Have you asked?
What was your reasoning?
How have you negotiated?
Did you get your company to continue paying your healthcare?
Any words of wisdom?
- Yes.
- Wanted to hike the Pacific Crest Trail, all of it, in one shot.
- There was no negotiating necessary. If they said no, then I would have quit. Other companies in the industry were hiring at the time, so post hike I would have worked for one of them. After a few years, I would have come back to original employer.
- The policy for sabbaticals for "personal" reasons (e.g. any leave not mandated by law, like FMLA) is that the company keep paying for the health plan for 3 months. After that, it was COBRA. Seeing as my sabbatical was 6 months long, I simply budgeted for paying COBRA for 3 months as part of the cost of the hike.
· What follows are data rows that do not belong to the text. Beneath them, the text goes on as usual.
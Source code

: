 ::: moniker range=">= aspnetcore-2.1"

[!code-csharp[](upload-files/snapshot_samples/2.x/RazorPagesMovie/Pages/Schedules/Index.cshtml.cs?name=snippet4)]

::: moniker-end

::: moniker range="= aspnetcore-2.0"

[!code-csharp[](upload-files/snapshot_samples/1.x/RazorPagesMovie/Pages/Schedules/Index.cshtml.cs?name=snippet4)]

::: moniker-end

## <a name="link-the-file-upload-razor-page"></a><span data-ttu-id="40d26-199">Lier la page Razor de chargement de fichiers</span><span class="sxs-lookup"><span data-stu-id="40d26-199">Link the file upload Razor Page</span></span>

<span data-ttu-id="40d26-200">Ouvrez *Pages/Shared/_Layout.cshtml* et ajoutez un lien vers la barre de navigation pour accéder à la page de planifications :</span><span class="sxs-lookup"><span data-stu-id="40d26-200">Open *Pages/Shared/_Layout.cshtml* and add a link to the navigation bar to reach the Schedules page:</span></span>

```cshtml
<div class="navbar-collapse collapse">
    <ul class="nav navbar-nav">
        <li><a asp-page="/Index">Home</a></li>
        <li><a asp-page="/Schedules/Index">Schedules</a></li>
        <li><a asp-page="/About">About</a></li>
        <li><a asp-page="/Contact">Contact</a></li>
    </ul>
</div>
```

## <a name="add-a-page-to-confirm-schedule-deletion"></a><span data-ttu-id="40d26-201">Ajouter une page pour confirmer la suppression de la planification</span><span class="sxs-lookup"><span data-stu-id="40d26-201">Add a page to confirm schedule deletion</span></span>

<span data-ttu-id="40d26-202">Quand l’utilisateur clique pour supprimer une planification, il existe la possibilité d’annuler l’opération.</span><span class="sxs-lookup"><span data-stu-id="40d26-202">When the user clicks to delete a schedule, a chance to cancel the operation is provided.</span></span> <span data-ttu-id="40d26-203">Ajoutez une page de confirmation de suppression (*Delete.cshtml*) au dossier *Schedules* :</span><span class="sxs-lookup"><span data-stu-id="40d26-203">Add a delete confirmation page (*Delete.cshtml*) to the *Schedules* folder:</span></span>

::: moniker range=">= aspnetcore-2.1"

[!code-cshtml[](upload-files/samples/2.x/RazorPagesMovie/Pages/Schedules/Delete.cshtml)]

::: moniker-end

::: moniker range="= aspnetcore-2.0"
- Words of Wisdom: Have a concrete purpose for the sabbatical. Taking a year off to "find yourself" without a plan of how to do that would be horrible (yay....a year of loafing around, joy, joy). In my case, I had a personal mission to accomplish - to walk from Mexico to Canada. There was plenty of "reflection" time in there, of course - when you're hiking 12 hours a day, day in day out, there's plenty of time to think about things. One of my takeaways from that hike is the desire to RE so I can do things like that any time I want. Some time after I went back to work, I was hunting around the web for early retirement stuff and found Jacob and ERE and the rest is history, so to speak.
As a side note: One hiker I met back then has structured their entire life around the annual sabbatical. They found an employer that is willing to cut them loose every summer for ~3 months or so, so they can go hiking. The other 9 months of the year, this person works and saves to pay for the next summer's hike.